ASSIGNMENT → After locating the line that contains "packing, especially during sequence design.", transcribe exactly that line and each one after it until the data ends, skipping pictures.

GIVEN DATA →
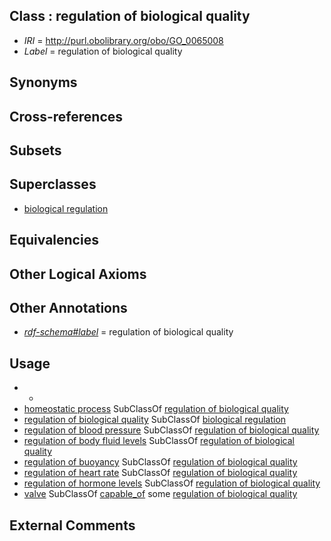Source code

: 
## Class : regulation of biological quality

 * *IRI* = http://purl.obolibrary.org/obo/GO_0065008
 * *Label* = regulation of biological quality

## Synonyms


## Cross-references


## Subsets


## Superclasses

 * [biological regulation](../../GO/07/GO_0065007.md)

## Equivalencies


## Other Logical Axioms


## Other Annotations

 * *[rdf-schema#label](../../el/rdf-schema#label.md)* = regulation of biological quality

## Usage

 * -
 * [homeostatic process](../../GO/92/GO_0042592.md) SubClassOf [regulation of biological quality](../../GO/08/GO_0065008.md)
 * [regulation of biological quality](../../GO/08/GO_0065008.md) SubClassOf [biological regulation](../../GO/07/GO_0065007.md)
 * [regulation of blood pressure](../../GO/17/GO_0008217.md) SubClassOf [regulation of biological quality](../../GO/08/GO_0065008.md)
 * [regulation of body fluid levels](../../GO/78/GO_0050878.md) SubClassOf [regulation of biological quality](../../GO/08/GO_0065008.md)
 * [regulation of buoyancy](../../GO/13/GO_0031413.md) SubClassOf [regulation of biological quality](../../GO/08/GO_0065008.md)
 * [regulation of heart rate](../../GO/27/GO_0002027.md) SubClassOf [regulation of biological quality](../../GO/08/GO_0065008.md)
 * [regulation of hormone levels](../../GO/17/GO_0010817.md) SubClassOf [regulation of biological quality](../../GO/08/GO_0065008.md)
 * [valve](../../UBERON/78/UBERON_0003978.md) SubClassOf [capable_of](../../RO/15/RO_0002215.md) some [regulation of biological quality](../../GO/08/GO_0065008.md)

## External Comments

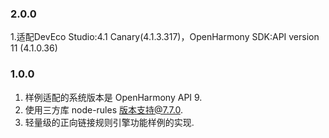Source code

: ### 2.0.0

1.适配DevEco Studio:4.1 Canary(4.1.3.317)，OpenHarmony SDK:API version 11 (4.1.0.36)

### 1.0.0

1. 样例适配的系统版本是 OpenHarmony API 9.
2. 使用三方库 node-rules 版本支持@7.7.0.
3. 轻量级的正向链接规则引擎功能样例的实现.
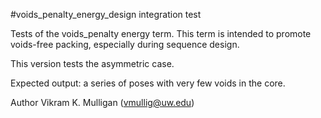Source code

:#voids\_penalty\_energy\_design integration test

Tests of the voids_penalty energy term.  This term is intended to promote voids-free
packing, especially during sequence design.
 
This version tests the asymmetric case.

Expected output: a series of poses with very few voids in the core.

Author Vikram K. Mulligan (vmullig@uw.edu)
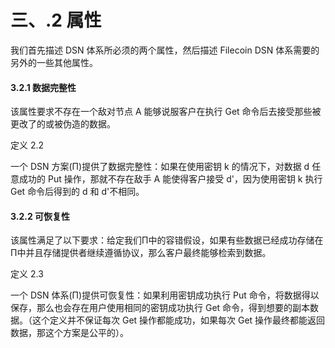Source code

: # 三、.2 属性

我们首先描述 DSN 体系所必须的两个属性，然后描述 Filecoin DSN 体系需要的另外的一些其他属性。

#### 3.2.1 数据完整性

该属性要求不存在一个敌对节点 A 能够说服客户在执行 Get 命令后去接受那些被更改了的或被伪造的数据。

定义 2.2

一个 DSN 方案(Π)提供了数据完整性：如果在使用密钥 k 的情况下，对数据 d 任意成功的 Put 操作，那就不存在敌手 A 能使得客户接受 d'，因为使用密钥 k 执行 Get 命令后得到的 d 和 d'不相同。

#### 3.2.2 可恢复性

该属性满足了以下要求：给定我们Π中的容错假设，如果有些数据已经成功存储在Π中并且存储提供者继续遵循协议，那么客户最终能够检索到数据。

定义 2.3

一个 DSN 体系(Π)提供可恢复性：如果利用密钥成功执行 Put 命令，将数据得以保存，那么也会存在用户使用相同的密钥成功执行 Get 命令，得到想要的副本数据。（这个定义并不保证每次 Get 操作都能成功，如果每次 Get 操作最终都能返回数据，那这个方案是公平的）。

RESPONSE TO THE EXERCISE →
packing, especially during sequence design.
 
This version tests the asymmetric case.

Expected output: a series of poses with very few voids in the core.

Author Vikram K. Mulligan (vmullig@uw.edu)
Source code

: # 三、.2 属性

我们首先描述 DSN 体系所必须的两个属性，然后描述 Filecoin DSN 体系需要的另外的一些其他属性。

#### 3.2.1 数据完整性

该属性要求不存在一个敌对节点 A 能够说服客户在执行 Get 命令后去接受那些被更改了的或被伪造的数据。

定义 2.2

一个 DSN 方案(Π)提供了数据完整性：如果在使用密钥 k 的情况下，对数据 d 任意成功的 Put 操作，那就不存在敌手 A 能使得客户接受 d'，因为使用密钥 k 执行 Get 命令后得到的 d 和 d'不相同。

#### 3.2.2 可恢复性

该属性满足了以下要求：给定我们Π中的容错假设，如果有些数据已经成功存储在Π中并且存储提供者继续遵循协议，那么客户最终能够检索到数据。

定义 2.3

一个 DSN 体系(Π)提供可恢复性：如果利用密钥成功执行 Put 命令，将数据得以保存，那么也会存在用户使用相同的密钥成功执行 Get 命令，得到想要的副本数据。（这个定义并不保证每次 Get 操作都能成功，如果每次 Get 操作最终都能返回数据，那这个方案是公平的）。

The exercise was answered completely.